Mais parce que la puissance de Dieu ne peut passer que par la faiblesse humaine. La puissance de Dieu n’a pas d’autres chemins de la faiblesse : l’incapacité de l’humain à vivre par lui-même en plénitude. La puissance de Dieu passe par la faiblesse de l’humain pour le rejoindre, car seule la faiblesse peut reconnaître qu’elle a besoin de ce que Dieu donne. Seule la faiblesse peut recevoir ce que Dieu donne. Seule la faiblesse sait qu’elle a besoin de recevoir et qu’elle ne peut que recevoir. Lorsque l’humain croit qu’il est fort, il ne peut recevoir. Mais recevoir, c’est le mouvement même de la foi et de la vie vivante.
D’autant plus la puissance de Dieu n’est pas une puissance forte au sens courant du terme. Elle n’est pas une puissance qui privilégie la force avec le pouvoir, la contrainte et la violence qui lui sont toujours associés. La puissance de Dieu n’est pas une puissance qui se manifeste dans ce qui est spectaculaire, ce qui impressionne, ce qui marque jusqu’à écraser. La puissance de Dieu n’est pas plus que cet appel à devenir humain,
pas plus que cette confiance donnée à l’humain qui lui communique le courage de vivre,
pas plus que la possibilité du vivant au milieu des puissances de destruction, la possibilité de l’amour au milieu des cris de haine.
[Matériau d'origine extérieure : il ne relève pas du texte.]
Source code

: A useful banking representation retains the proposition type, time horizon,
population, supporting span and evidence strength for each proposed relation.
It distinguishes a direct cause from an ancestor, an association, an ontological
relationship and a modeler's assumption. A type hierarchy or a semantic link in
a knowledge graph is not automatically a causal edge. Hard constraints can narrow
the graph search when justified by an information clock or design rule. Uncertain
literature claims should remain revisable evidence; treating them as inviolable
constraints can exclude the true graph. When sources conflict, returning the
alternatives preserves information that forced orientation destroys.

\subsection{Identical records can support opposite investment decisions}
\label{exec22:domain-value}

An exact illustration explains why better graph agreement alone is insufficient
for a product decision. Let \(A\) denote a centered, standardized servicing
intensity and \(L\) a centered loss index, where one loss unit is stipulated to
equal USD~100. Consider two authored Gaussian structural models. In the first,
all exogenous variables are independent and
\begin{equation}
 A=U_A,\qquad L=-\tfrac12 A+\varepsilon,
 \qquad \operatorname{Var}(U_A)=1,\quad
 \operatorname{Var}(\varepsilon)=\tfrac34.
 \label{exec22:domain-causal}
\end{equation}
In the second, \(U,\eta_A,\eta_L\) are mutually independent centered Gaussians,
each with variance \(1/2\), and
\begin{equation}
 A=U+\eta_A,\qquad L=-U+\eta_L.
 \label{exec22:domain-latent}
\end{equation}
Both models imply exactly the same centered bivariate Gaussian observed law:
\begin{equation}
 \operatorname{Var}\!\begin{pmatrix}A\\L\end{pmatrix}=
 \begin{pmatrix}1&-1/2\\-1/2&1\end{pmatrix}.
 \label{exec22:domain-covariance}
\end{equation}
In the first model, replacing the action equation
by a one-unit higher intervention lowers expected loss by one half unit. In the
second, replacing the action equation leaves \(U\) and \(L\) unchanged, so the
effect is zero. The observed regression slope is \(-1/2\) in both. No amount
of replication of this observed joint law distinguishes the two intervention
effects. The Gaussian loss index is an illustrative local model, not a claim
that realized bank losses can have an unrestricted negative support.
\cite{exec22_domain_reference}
La puissance de Dieu, c’est cette offre d’une autre manière d’être qui soit réponse de Dieu dans le monde en proie aux prises de pouvoir et à la violence.
La puissance de Dieu, c’est l’inclinaison pour celles et ceux qui ne sont rien.
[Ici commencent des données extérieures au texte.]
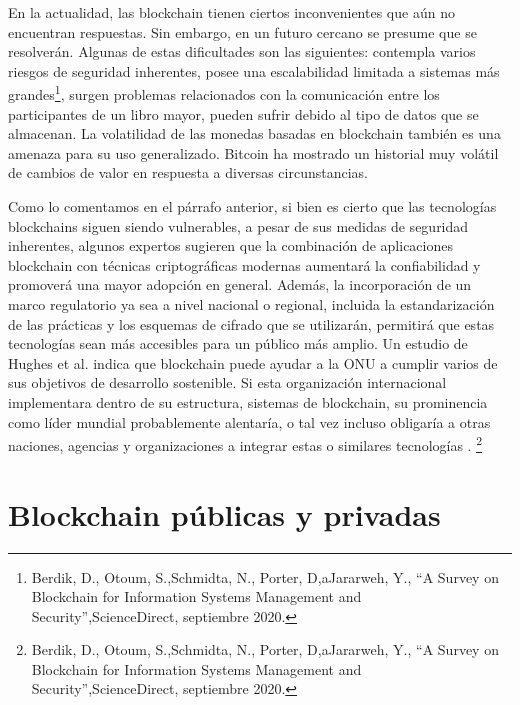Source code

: \documentclass[12pt]{report} %
\begin{document}
En la actualidad, las blockchain tienen ciertos inconvenientes que aún no encuentran respuestas. Sin embargo, en un futuro cercano se presume que se resolverán. Algunas de estas dificultades son las siguientes: contempla varios riesgos de seguridad inherentes, posee una escalabilidad limitada a sistemas más grandes\footnote{Berdik, D., Otoum, S.,Schmidta, N., Porter, D,aJararweh, Y., “A Survey on Blockchain for Information Systems Management and Security”,ScienceDirect, septiembre 2020.},  surgen problemas relacionados con la comunicación entre los participantes de un libro mayor, pueden sufrir debido al tipo de datos que se almacenan. La volatilidad de las monedas basadas en blockchain también es una amenaza para su uso generalizado. Bitcoin ha mostrado un historial muy volátil de cambios de valor en respuesta a diversas circunstancias. 


Como lo comentamos en el párrafo anterior, si bien es cierto que las tecnologías blockchains siguen siendo vulnerables, a pesar de sus medidas de seguridad inherentes, algunos expertos sugieren que la combinación de aplicaciones blockchain con técnicas criptográficas modernas aumentará la confiabilidad y promoverá una mayor adopción en general. Además, la incorporación de un marco regulatorio ya sea a nivel nacional o regional, incluida la estandarización de las prácticas y los esquemas de cifrado que se utilizarán, permitirá que estas tecnologías sean más accesibles para un público más amplio.
Un estudio de Hughes et al. indica que blockchain puede ayudar a la ONU a cumplir varios de sus objetivos de desarrollo sostenible. Si esta organización internacional implementara dentro de su estructura, sistemas de blockchain, su prominencia como líder mundial probablemente alentaría, o tal vez incluso obligaría a otras naciones, agencias y organizaciones a integrar estas o similares tecnologías . \footnote{Berdik, D., Otoum, S.,Schmidta, N., Porter, D,aJararweh, Y., “A Survey on Blockchain for Information Systems Management and Security”,ScienceDirect, septiembre 2020.}

\section{Blockchain públicas y privadas}
\end{document}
La puissance de Dieu, c’est de se révéler dans un homme juste crucifié qui pardonne ceux qui le tuent et dans une résurrection sans preuve.
Il n’est pas de subversion plus grande dans le monde que celle d’une puissance aussi faible et qui passe par la faiblesse des humains et pourtant véritable puissance de résurrection. C’est lorsque je suis faible que je suis puissant écrit Paul, puissant et non pas fort comme la plupart des traductions le proposent. Justement la force n’est pas la puissance qui est une dynamique vivifiante, une énergie créatrice dont il importe peu de mesurer l’intensité parce qu’elle suffit toujours pour qu’il y ait autre chose que l’usage de la force.
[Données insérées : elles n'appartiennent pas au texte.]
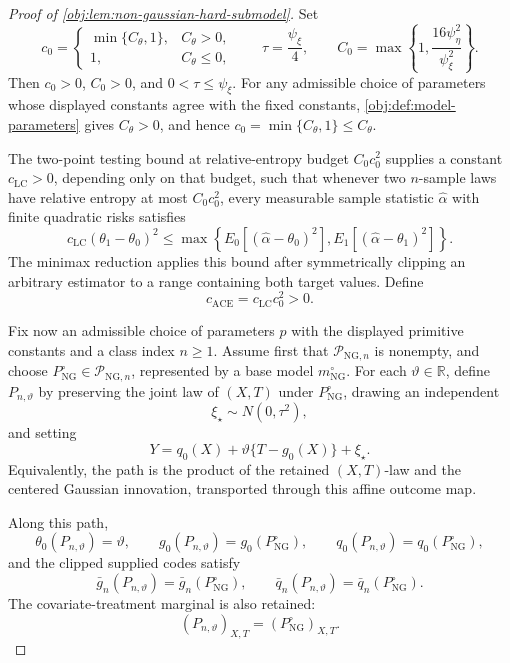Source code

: \documentclass[11pt]{article}
\begin{document}
\begin{proof}[Proof of \cref{obj:lem:non-gaussian-hard-submodel}]
Set
\[
c_0=
\begin{cases}
\min\{C_{\theta},1\},& C_{\theta}>0,\\
1,& C_{\theta}\le 0,
\end{cases}
\qquad
\tau=\frac{\psi_{\xi}}4,
\qquad
C_0=\max\left\{1,\frac{16\psi_{\eta}^2}{\psi_{\xi}^2}\right\}.
\]
Then \(c_0>0\), \(C_0>0\), and \(0<\tau\le\psi_{\xi}\).  For any admissible choice of parameters whose displayed constants agree with the fixed constants, \cref{obj:def:model-parameters} gives \(C_{\theta}>0\), and hence \(c_0=\min\{C_{\theta},1\}\le C_{\theta}\). %

The two-point testing bound at relative-entropy budget \(C_0c_0^2\) supplies a constant \(c_{\mathrm{LC}}>0\), depending only on that budget, such that whenever two \(n\)-sample laws have relative entropy at most \(C_0c_0^2\), every measurable sample statistic \(\widehat\alpha\) with finite quadratic risks satisfies
\[
c_{\mathrm{LC}}(\theta_1-\theta_0)^2
\le
\max\left\{
E_0[(\widehat\alpha-\theta_0)^2],
E_1[(\widehat\alpha-\theta_1)^2]
\right\}.
\]
The minimax reduction applies this bound after symmetrically clipping an arbitrary estimator to a range containing both target values.  Define
\[
c_{\mathrm{ACE}}=c_{\mathrm{LC}}c_0^2>0 .
\]

Fix now an admissible choice of parameters \(p\) with the displayed primitive constants and a class index \(n\ge1\).  Assume first that \(\mathcal P_{\mathrm{NG},n}\) is nonempty, and choose \(P_{\mathrm{NG}}^\circ\in\mathcal P_{\mathrm{NG},n}\), represented by a base model \(m_{\mathrm{NG}}^\circ\).  For each \(\vartheta\in\mathbb R\), define \(P_{n,\vartheta}\) by preserving the joint law of \((X,T)\) under \(P_{\mathrm{NG}}^\circ\), drawing an independent
\[
\xi_\star\sim N(0,\tau^2),
\]
and setting
\[
Y=q_0(X)+\vartheta\{T-g_0(X)\}+\xi_\star .
\]
Equivalently, the path is the product of the retained \((X,T)\)-law and the centered Gaussian innovation, transported through this affine outcome map. %

Along this path,
\[
\theta_0(P_{n,\vartheta})=\vartheta,
\qquad
g_0(P_{n,\vartheta})=g_0(P_{\mathrm{NG}}^\circ),
\qquad
q_0(P_{n,\vartheta})=q_0(P_{\mathrm{NG}}^\circ),
\]
and the clipped supplied codes satisfy
\[
\bar g_n(P_{n,\vartheta})=\bar g_n(P_{\mathrm{NG}}^\circ),
\qquad
\bar q_n(P_{n,\vartheta})=\bar q_n(P_{\mathrm{NG}}^\circ).
\]
The covariate-treatment marginal is also retained:
\[
(P_{n,\vartheta})_{X,T}=(P_{\mathrm{NG}}^\circ)_{X,T}.
\]


\end{proof}
\end{document}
C’est un autre monde qui apparaît alors au travers du monde des forts et des prestigieux, ce monde des gagnants et des perdants, ce monde des super héros de la piété ou de quoi que ce soit.
Un autre monde apparaît, monde de l’inattendu, du possible.
Un autre monde où l’amour n’est pas un sentiment mais le cœur battant de nos vies, parce que l’amour n’use pas de force mais est véritablement puissant.
Un autre monde où le Christ n’est pas un céleste être glorieux mais le vivant dans nos vies.